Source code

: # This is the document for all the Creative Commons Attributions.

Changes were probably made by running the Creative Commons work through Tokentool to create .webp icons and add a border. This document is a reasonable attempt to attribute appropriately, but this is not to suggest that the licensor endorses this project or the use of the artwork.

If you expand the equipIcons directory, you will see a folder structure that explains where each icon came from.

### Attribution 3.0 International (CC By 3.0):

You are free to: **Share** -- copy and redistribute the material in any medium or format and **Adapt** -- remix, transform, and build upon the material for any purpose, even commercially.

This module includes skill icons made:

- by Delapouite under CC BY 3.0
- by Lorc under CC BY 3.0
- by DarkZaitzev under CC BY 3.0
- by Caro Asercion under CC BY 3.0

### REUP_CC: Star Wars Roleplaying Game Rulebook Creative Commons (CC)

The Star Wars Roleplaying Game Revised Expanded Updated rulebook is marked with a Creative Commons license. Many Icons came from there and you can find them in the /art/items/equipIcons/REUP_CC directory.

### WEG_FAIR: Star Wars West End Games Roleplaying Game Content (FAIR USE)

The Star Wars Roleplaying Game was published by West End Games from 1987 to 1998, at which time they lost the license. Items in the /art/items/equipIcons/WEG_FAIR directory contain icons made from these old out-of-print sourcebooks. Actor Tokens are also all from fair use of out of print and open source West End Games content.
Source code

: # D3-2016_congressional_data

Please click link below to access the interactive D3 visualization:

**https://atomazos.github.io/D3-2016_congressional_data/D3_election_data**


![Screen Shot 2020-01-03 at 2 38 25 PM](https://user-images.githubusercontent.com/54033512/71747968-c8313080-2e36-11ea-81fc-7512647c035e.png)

.....

— What the exercise asks —
Pull every line containing "made" out of the records.

— Reply to the exercise —
Changes were probably made by running the Creative Commons work through Tokentool to create .webp icons and add a border. This document is a reasonable attempt to attribute appropriately, but this is not to suggest that the licensor endorses this project or the use of the artwork.
This module includes skill icons made:
The Star Wars Roleplaying Game was published by West End Games from 1987 to 1998, at which time they lost the license. Items in the /art/items/equipIcons/WEG_FAIR directory contain icons made from these old out-of-print sourcebooks. Actor Tokens are also all from fair use of out of print and open source West End Games content.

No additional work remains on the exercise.